─── Exercise material

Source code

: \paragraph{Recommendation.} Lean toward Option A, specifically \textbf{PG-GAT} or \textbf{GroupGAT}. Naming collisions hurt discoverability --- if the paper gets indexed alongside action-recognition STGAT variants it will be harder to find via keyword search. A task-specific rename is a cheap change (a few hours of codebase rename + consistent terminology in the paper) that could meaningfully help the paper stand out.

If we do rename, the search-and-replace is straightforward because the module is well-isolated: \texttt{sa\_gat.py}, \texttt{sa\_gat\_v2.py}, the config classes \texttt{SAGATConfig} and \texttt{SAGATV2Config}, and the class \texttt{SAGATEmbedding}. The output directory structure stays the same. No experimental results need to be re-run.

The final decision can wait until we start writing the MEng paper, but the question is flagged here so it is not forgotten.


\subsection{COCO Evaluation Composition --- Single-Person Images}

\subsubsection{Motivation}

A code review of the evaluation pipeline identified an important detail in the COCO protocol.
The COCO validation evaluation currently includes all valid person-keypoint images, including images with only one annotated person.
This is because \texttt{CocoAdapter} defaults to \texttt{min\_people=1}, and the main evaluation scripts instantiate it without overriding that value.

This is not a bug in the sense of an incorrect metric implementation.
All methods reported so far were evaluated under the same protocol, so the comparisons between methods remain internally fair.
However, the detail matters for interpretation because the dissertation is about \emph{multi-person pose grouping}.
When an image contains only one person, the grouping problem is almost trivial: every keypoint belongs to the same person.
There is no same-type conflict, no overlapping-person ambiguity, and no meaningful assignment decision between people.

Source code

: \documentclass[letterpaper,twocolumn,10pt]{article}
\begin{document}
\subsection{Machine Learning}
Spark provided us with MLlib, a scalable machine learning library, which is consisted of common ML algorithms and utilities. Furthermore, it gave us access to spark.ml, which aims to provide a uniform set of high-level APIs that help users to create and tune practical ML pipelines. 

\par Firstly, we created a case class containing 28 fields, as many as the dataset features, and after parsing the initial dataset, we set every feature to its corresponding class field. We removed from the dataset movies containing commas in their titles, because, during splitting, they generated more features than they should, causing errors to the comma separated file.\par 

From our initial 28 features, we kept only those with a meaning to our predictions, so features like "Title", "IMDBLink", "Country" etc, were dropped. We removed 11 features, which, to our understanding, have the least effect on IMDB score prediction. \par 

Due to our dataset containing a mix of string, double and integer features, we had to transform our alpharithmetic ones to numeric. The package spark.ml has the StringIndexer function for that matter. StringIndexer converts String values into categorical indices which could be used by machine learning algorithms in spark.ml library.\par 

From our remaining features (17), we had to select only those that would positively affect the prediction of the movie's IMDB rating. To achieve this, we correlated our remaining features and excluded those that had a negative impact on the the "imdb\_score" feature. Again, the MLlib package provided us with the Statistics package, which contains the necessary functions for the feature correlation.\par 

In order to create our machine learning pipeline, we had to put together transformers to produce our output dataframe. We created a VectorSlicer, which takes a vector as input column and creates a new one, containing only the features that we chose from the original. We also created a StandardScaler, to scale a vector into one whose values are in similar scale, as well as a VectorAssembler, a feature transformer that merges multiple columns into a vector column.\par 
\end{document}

──────

Problem statement
Output, unchanged, only the lines from the one that holds "In order to" through the last line of the material above.

Your solution
In order to create our machine learning pipeline, we had to put together transformers to produce our output dataframe. We created a VectorSlicer, which takes a vector as input column and creates a new one, containing only the features that we chose from the original. We also created a StandardScaler, to scale a vector into one whose values are in similar scale, as well as a VectorAssembler, a feature transformer that merges multiple columns into a vector column.\par 
\end{document}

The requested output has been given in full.